La revendication républicaine
La République En Marche fait de la sous-enchèresur
la droite et la gauche, de manière à proposer une
synthèse, le fameux "en même temps". La France "insoumise"
fait l’inverse. Elle fait de la surenchère sur la gauche
et sur la droite, sur les Socialistes et sur les Républicains.
La référence historique en est les jacobins de la
Révolution française. Ce modèle, fusion originale
de l’incompétence, du mépris, des grands mots et de
la pulsion de mort,
est un trait culturel enraciné dans l’histoire de France.
Les programmes scolaires en font un modèle devant lequel le
citoyen doit s'incliner.
Pour conclure, on pourrait
résumer le républicanisme de la "France Insoumise" en
paraphrasant un homme politique célèbre : "Tout dans la République, rien contre la République, rien hors de la République". Beau slogan progressiste, n'est-ce pas ?
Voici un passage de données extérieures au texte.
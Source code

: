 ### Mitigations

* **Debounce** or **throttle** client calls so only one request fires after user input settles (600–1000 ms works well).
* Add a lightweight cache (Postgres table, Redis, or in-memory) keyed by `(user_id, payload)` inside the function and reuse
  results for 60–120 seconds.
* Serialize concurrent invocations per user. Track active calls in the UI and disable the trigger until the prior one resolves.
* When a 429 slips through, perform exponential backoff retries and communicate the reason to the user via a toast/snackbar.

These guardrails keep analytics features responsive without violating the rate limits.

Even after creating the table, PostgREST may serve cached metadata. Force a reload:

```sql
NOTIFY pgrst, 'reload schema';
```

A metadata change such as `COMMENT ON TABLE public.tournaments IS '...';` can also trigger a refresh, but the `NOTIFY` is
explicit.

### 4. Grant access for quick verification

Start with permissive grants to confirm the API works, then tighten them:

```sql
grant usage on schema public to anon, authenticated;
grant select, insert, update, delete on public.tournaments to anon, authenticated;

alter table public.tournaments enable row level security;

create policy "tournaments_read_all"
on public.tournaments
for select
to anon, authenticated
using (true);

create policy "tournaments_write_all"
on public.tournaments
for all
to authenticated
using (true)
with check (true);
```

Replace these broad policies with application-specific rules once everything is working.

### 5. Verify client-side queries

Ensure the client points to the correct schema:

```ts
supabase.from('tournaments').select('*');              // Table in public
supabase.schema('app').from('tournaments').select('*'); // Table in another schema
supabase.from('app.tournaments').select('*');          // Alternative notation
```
Le dynamisme des communautés
Le communisme, dont
Mélenchon se veut le légataire universel, avait
accompagné la révolution industrielle et la production de
masse. Les communistes voulaient, comme leur nom l'indique, organiser
la "communauté des producteurs" face au capitalisme
industriel. Aujourd’hui, l’organisation en
communautés accompagne la révolution numérique et
le savoir de masse. Les communautés défient la
propriété intellectuelle comme les communistes
s'attaquaient à la propriété industrielle. Des
communautés d'informaticiens créent et diffusent des
logiciels libres. Des communautés de malades contestent les
brevets des laboratoires pharmaceutiques ; bientôt, elles
fabriqueront des médicaments génériques. Des
communautés éphémères de touristes lancent
des appels d'offres auprès des voyagistes. Les adolescents se
moquent de la propriété intellectuelle des artistes de
variétés.
D’anciennes
communautés, comme la communauté bretonne, sont à
l’aise dans cette révolution. Elles revivent, après
l'étouffoir jacobin. La communauté bretonne se reconnait
dans son originalité culturelle. Elle surfe sur internet. Elle y
diffuse et y stocke sa langue. Le breton est la 83ème langue sur
Wikipédia (https://meta.wikimedia.org/wiki/List_of_Wikipedias),
avant bien des langues officielles d’États reconnus par
l’ONU. Je bénis ces magnifiques et discrets
bénévoles qui travaillent dans l’ombre. Le
Wikipedia en breton en compte 93 contributeurs et 3 administrateurs. Ce
sont eux les vrais révolutionnaires. Ils bousculent
l’ordre ancien, comme ces professeurs bretonnants qui font de nos
enfants et petits-enfants des multilingues.
L’avenir est aux nouveaux insoumis bretons, pas aux "insoumis" français.